Nuh’un karısı ve bir oğlu hariç diğer üç oğlu ona inanır. Geminin yapımı bittiğinde, bu üç oğlu, diğer inananlar ve her cinsten birer çift hayvan gemiye binerler ve büyük tufan başlar. Gökten boşanan yağmurlar ve yeryüzünden fışkıran sularla kırk gün süren tufan sonunda tüm yeryüzü sular altında gömülür. Sadece gemiye binenler kurtulabilir. Gemi aylarca sularda seyretmeye devam eder. Tüm hayvanlar ve insanlar, karın doyurmak için gemide kalan buğday, arpa, tahıl ne varsa birarada kaynatıp yemek olarak yerler. Aşure, bereketiyle böyle başlar[i].
Sonunda bir gün Nuh gemide bir küçük pencereyi açar ve kargaya, “ Git bak kuru bir kara parçası var mı ” diyerek onu gönderir. Ama karga bulamadan döner. Bir süre daha geçtikten sonra, Nuh bu defa güvercini gönderir. Güvercin de bulamadan döner. Birkaç hafta sonra Nuh, güvercini tekrar gönderir. Güvercin, akşama doğru gagasında bir zeytin dalıyla geri döner. Bunun üzerine Nuh suların çekilmeye başladığını toprağın yeniden mahsül verebileceğini anlar.

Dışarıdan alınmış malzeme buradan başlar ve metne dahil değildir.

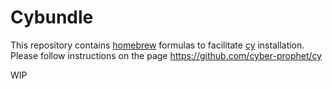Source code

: # Cybundle

This repository contains [homebrew](https://brew.sh/) formulas to facilitate [cy](https://github.com/cyber-prophet/cy) installation. Please follow instructions on the page https://github.com/cyber-prophet/cy

WIP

Tam bir hafta sonra güvercin tekrar gemiden uçup geri dönmeyince, Nuh geminin üzerindeki örtüyü kaldırır açar ve geminin kuru toprak üzerinde oturmuş olduğunu görür.
Tanrı Nuh’a, “ Artık ailenle beraber gemiden çıkabilirsin ” der. “ Tüm hayvanlar da yeryüzüne dağılabilir ve eşleşebilir. Bundan böyle ürünlerinizi ekip biçebileceğiniz mevsimler olacak, ” diye duyurur.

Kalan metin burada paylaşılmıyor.